February 23, 2016

Tuesday’s action had the S&P 500 down 1.3% and Toronto was down 0.6%.

Most stocks were down but Bombardier was up 4.8% and Toll Brothers was up 3.8% on its earnings release. I thought Toll should be up more than that. Perhaps it will rise again tomorrow as analysts digest the results and outlook.

Our report for Canadian Tire will be updated soon and it will be rated either Buy or (lower) Buy. It’s a strong company.

AutoCanada announced that it is selling a Infiniti / Nissan dealership in Newmarket Ontario. They say they got an unsolicited offer and that this allows them to pay some debt and also rid them of an obligation to build a separate Infiniti dealership at a time when they are being cautious with capital spending. They did not say if there is a gain so I suspect possibly a modest loss on the sale. Still, I don’t think this is particularly bad news. Instead it shows that the company is actively managing the business and reacting to the realities of the market at this time. Nevertheless the market may react negatively.

A detailed comment on Rate Reset preferred shares:

Rate reset preferred shares were down on the order of 4% in a few cases today.

There seems to be a disconnect between what companies are willing to pay on Rate reset preferred shares and the yield that investors demand. Also a disconnect between the yield on these versus five year bonds.

I talked to RioCan today and they confirmed that they chose to redeem the preferred series A preferred shares at $25 because they had the money to do and the rate they would pay was more expensive than they would pay on debt.

Due to the reset feature, and the low yield on 5 year government bonds, these shares would have been reset to pay only about 3.4% on a $25 face value.

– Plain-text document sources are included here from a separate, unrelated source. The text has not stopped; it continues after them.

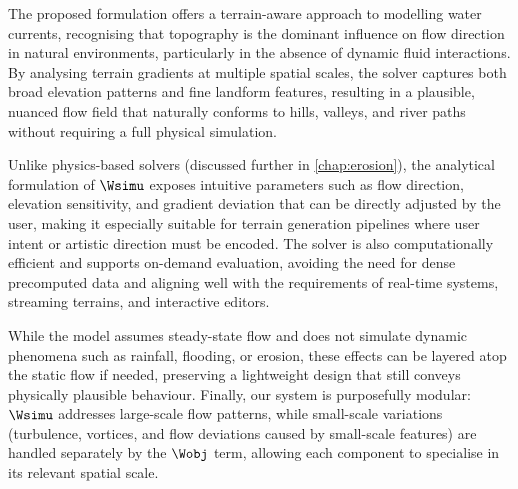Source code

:The proposed formulation offers a terrain-aware approach to modelling water currents, recognising that topography is the dominant influence on flow direction in natural environments, particularly in the absence of dynamic fluid interactions. By analysing terrain gradients at multiple spatial scales, the solver captures both broad elevation patterns and fine landform features, resulting in a plausible, nuanced flow field that naturally conforms to hills, valleys, and river paths without requiring a full physical simulation.

Unlike physics-based solvers (discussed further in \cref{chap:erosion}), the analytical formulation of $\Wsimu$ exposes intuitive parameters such as flow direction, elevation sensitivity, and gradient deviation that can be directly adjusted by the user, making it especially suitable for terrain generation pipelines where user intent or artistic direction must be encoded. The solver is also computationally efficient and supports on-demand evaluation, avoiding the need for dense precomputed data and aligning well with the requirements of real-time systems, streaming terrains, and interactive editors.

While the model assumes steady-state flow and does not simulate dynamic phenomena such as rainfall, flooding, or erosion, these effects can be layered atop the static flow if needed, preserving a lightweight design that still conveys physically plausible behaviour. Finally, our system is purposefully modular: $\Wsimu$ addresses large-scale flow patterns, while small-scale variations (turbulence, vortices, and flow deviations caused by small-scale features) are handled separately by the $\Wobj$ term, allowing each component to specialise in its relevant spatial scale.



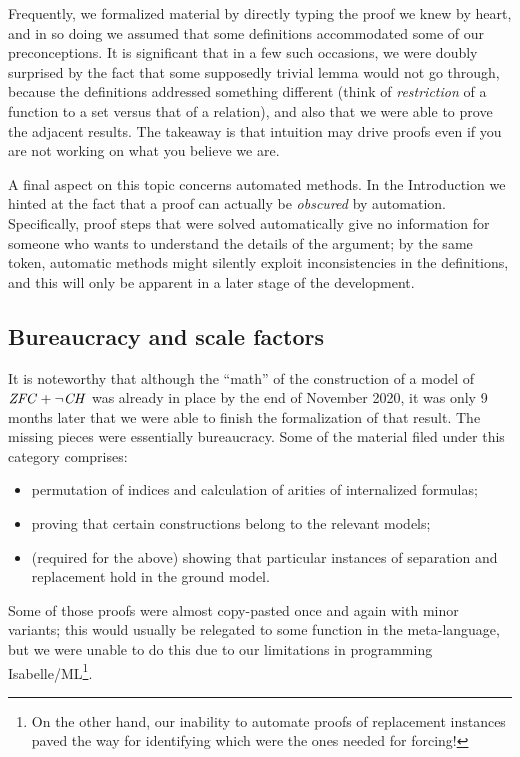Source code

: Frequently, we formalized material by directly typing the proof we
knew by heart, and in so doing we assumed that some definitions
accommodated some of our preconceptions.
It is significant that in a few such occasions, we were doubly
surprised by the fact that some supposedly trivial lemma would not go
through, because the definitions addressed something different (think
of \emph{restriction} of a function to a set versus that of a
relation), and also that we were able to prove the adjacent
results. The takeaway is that intuition may drive proofs
even if you are not working on what you believe we are.

A final aspect on this topic concerns automated methods. In the
Introduction we hinted at the fact that a proof can actually be
\emph{obscured} by automation. Specifically, proof steps that were solved automatically give no
information for someone who wants to understand the details of the
argument; by the same token, automatic methods might silently exploit
inconsistencies in the definitions, and this will only be apparent in
a later stage of the development.


\subsection{Bureaucracy and scale factors}
\label{sec:bureaucracy-scale-factors}

It is noteworthy that although the “math” of the construction of a
model of $\mathit{ZFC}+\neg\mathit{CH}$ was already in place by the end of November
2020, it was only 9 months later that we were able to finish the
formalization of that result. The missing pieces were essentially
bureaucracy. Some of the material filed under this category comprises:
\begin{itemize}
\item permutation of indices and calculation of arities of
  internalized formulas;
\item proving that certain constructions belong to the relevant
  models;
\item (required for the above) showing that particular instances of
  separation and replacement hold in the ground model.
\end{itemize}

Some of those proofs were almost copy-pasted once and again with minor
variants; this would usually be relegated to some function in the
meta-language, but we were unable to do this due to our limitations in
programming Isabelle/ML\footnote{%
  On the other hand, our inability to automate proofs of replacement
  instances paved the way for identifying which were the ones needed for
  forcing!}.

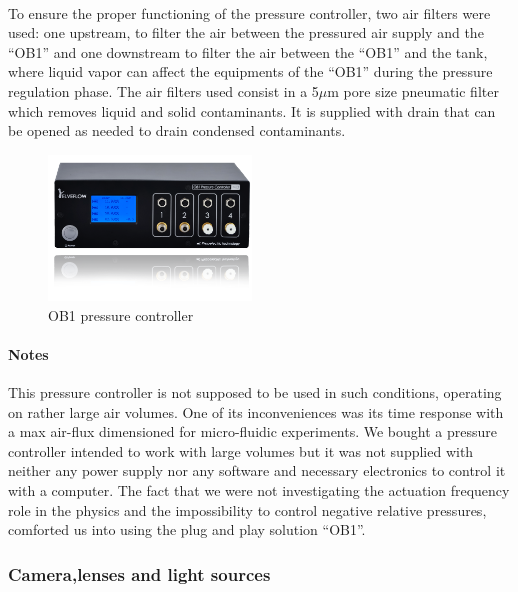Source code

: \paragraph{}
To ensure the proper functioning of the pressure controller, two air filters were used: one upstream, to filter the air between the pressured air supply and the "`OB1"' and one downstream to filter the air between the "`OB1"' and the tank, where liquid vapor can affect the equipments of the "`OB1"' during the pressure regulation phase.
The air filters used consist in a 5$\mu$m pore size pneumatic filter which removes liquid and solid contaminants. It is supplied with drain that can be opened as needed to drain condensed contaminants.
\begin{figure}[H] %
	\centering%
  \includegraphics[width=0.48\textwidth]{figures/Chapter_1/OB1.png}
	\caption{OB1 pressure controller}
	\label{fig:ob1}
\end{figure}
\paragraph{Notes}
This pressure controller is not supposed to be used in such conditions, operating on rather large air volumes. One of its inconveniences was its time response with a max air-flux dimensioned for micro-fluidic experiments. We bought a pressure controller intended to work with large volumes but it was not supplied with neither any power supply nor any software and necessary electronics to control it with a computer. The fact that we were not investigating the actuation frequency role in the physics and the impossibility to control negative relative pressures, comforted us into using the plug and play solution "`OB1"'.

\subsubsection{Camera,lenses and light sources}

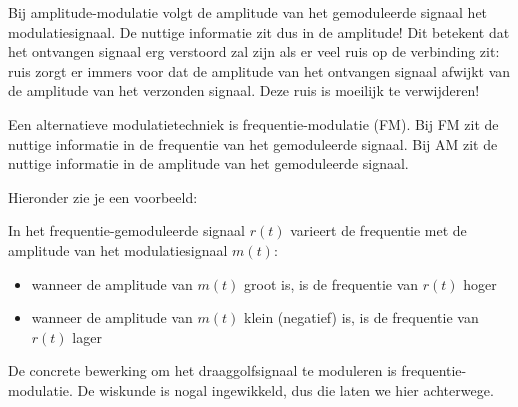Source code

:Bij amplitude-modulatie volgt de amplitude van het gemoduleerde signaal het modulatiesignaal. De nuttige informatie zit dus in de amplitude! Dit betekent dat het ontvangen signaal erg verstoord zal zijn als er veel ruis op de verbinding zit: ruis zorgt er immers voor dat de amplitude van het ontvangen signaal afwijkt van de amplitude van het verzonden signaal. Deze ruis is moeilijk te verwijderen!

Een alternatieve modulatietechniek is frequentie-modulatie (FM). Bij FM zit de nuttige informatie in de frequentie van het gemoduleerde signaal. Bij AM zit de nuttige informatie in de amplitude van het gemoduleerde signaal.

Hieronder zie je een voorbeeld:

\begin{center}
	
\end{center}

In het frequentie-gemoduleerde signaal $r(t)$ varieert de frequentie met de amplitude van het modulatiesignaal $m(t)$: 

\begin{itemize}
    \item wanneer de amplitude van $m(t)$ groot is, is de frequentie van $r(t)$ hoger
    \item wanneer de amplitude van $m(t)$ klein (negatief) is, is de frequentie van $r(t)$ lager
\end{itemize}

De concrete bewerking om het draaggolfsignaal te moduleren is frequentie-modulatie. De wiskunde is nogal ingewikkeld, dus die laten we hier achterwege.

Just prior to the surprise announcement that they would be redeemed at $25, they were trading at about $16 which would be a yield of about 5.3% (after the March 31 reset).

RioCan believed that, upon reset, most holders would have taken the floating rate option with an initial yield of 3.1%.

Recently issued rate reset preferred shares are yielding about 5.5% or higher.

The disconnect that I see is that while investors won’t buy rate reset shares unless they yeild about 5.5% or higher, RioCan was not interested in exercising its right to keep these shares outstanding even at 3.4% fixed or 3.1% floating.

Perhaps RioCan feared most investors would take the floating optional then rates would rise.

Meanwhile Investors want 5.5% on the fixed resets because they fear rates will go even lower, possibly negative and the resets will be even lower.

Overall, with a five year government bond paying 0.60% and high quality five year corporate bonds paying 2.2% to 3.3%, rate reset shares that yield 5.5% and qualify for the dividend tax credit would seem more attractive. But, of course, the bonds have the advantage of a known maturity price.

Overall the rate reset shares on our list that are down in price, Canadian Western Bank preferred and Enbridge preferred seem attractive to me. But I also thought they were attractive at higher prices. These shares could fall even further if negative interest rates become a reality. For that reason I would prefer Boston Pizza to these, but I hold some of each.